REQUIREMENT - Pictures appear among the records. Write out all else exactly as it stands.

----

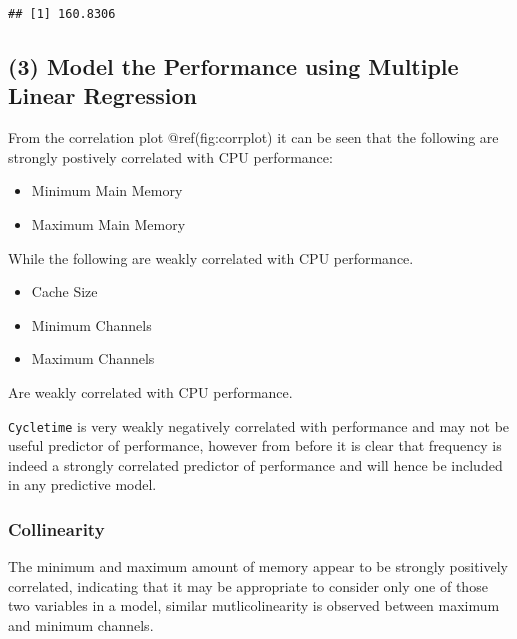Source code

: \documentclass[12pt]{article}
\newenvironment{Shaded}{\begin{snugshade}}{\end{snugshade}}
\newcommand{\KeywordTok}[1]{\textcolor[rgb]{0.13,0.29,0.53}{\textbf{#1}}}
\newcommand{\NormalTok}[1]{#1}
\newcommand{\OperatorTok}[1]{\textcolor[rgb]{0.81,0.36,0.00}{\textbf{#1}}}
\providecommand{\tightlist}{%
  \setlength{\itemsep}{0pt}\setlength{\parskip}{0pt}}
\begin{document}
\begin{Shaded}
\end{Shaded}

\begin{verbatim}
## [1] 160.8306
\end{verbatim}

\hypertarget{model-the-performance-using-multiple-linear-regression}{%
\subsection{(3) Model the Performance using Multiple Linear
Regression}\label{model-the-performance-using-multiple-linear-regression}}

From the correlation plot @ref(fig:corrplot) it can be seen that the
following are strongly postively correlated with CPU performance:

\begin{itemize}
\tightlist
\item
  Minimum Main Memory
\item
  Maximum Main Memory
\end{itemize}

While the following are weakly correlated with CPU performance.

\begin{itemize}
\tightlist
\item
  Cache Size
\item
  Minimum Channels
\item
  Maximum Channels
\end{itemize}

Are weakly correlated with CPU performance.

\texttt{Cycletime} is very weakly negatively correlated with performance
and may not be useful predictor of performance, however from before it
is clear that frequency is indeed a strongly correlated predictor of
performance and will hence be included in any predictive model.

\hypertarget{collinearity}{%
\subsubsection{Collinearity}\label{collinearity}}

The minimum and maximum amount of memory appear to be strongly
positively correlated, indicating that it may be appropriate to consider
only one of those two variables in a model, similar mutlicolinearity is
observed between maximum and minimum channels.
\end{document}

----

EXERCISE RESULT -
Source code

: \documentclass[12pt]{article}
\newenvironment{Shaded}{\begin{snugshade}}{\end{snugshade}}
\newcommand{\KeywordTok}[1]{\textcolor[rgb]{0.13,0.29,0.53}{\textbf{#1}}}
\newcommand{\NormalTok}[1]{#1}
\newcommand{\OperatorTok}[1]{\textcolor[rgb]{0.81,0.36,0.00}{\textbf{#1}}}
\providecommand{\tightlist}{%
  \setlength{\itemsep}{0pt}\setlength{\parskip}{0pt}}
\begin{document}
\begin{Shaded}
\end{Shaded}

\begin{verbatim}
## [1] 160.8306
\end{verbatim}

\hypertarget{model-the-performance-using-multiple-linear-regression}{%
\subsection{(3) Model the Performance using Multiple Linear
Regression}\label{model-the-performance-using-multiple-linear-regression}}

From the correlation plot @ref(fig:corrplot) it can be seen that the
following are strongly postively correlated with CPU performance:

\begin{itemize}
\tightlist
\item
  Minimum Main Memory
\item
  Maximum Main Memory
\end{itemize}

While the following are weakly correlated with CPU performance.

\begin{itemize}
\tightlist
\item
  Cache Size
\item
  Minimum Channels
\item
  Maximum Channels
\end{itemize}

Are weakly correlated with CPU performance.

\texttt{Cycletime} is very weakly negatively correlated with performance
and may not be useful predictor of performance, however from before it
is clear that frequency is indeed a strongly correlated predictor of
performance and will hence be included in any predictive model.

\hypertarget{collinearity}{%
\subsubsection{Collinearity}\label{collinearity}}

The minimum and maximum amount of memory appear to be strongly
positively correlated, indicating that it may be appropriate to consider
only one of those two variables in a model, similar mutlicolinearity is
observed between maximum and minimum channels.
\end{document}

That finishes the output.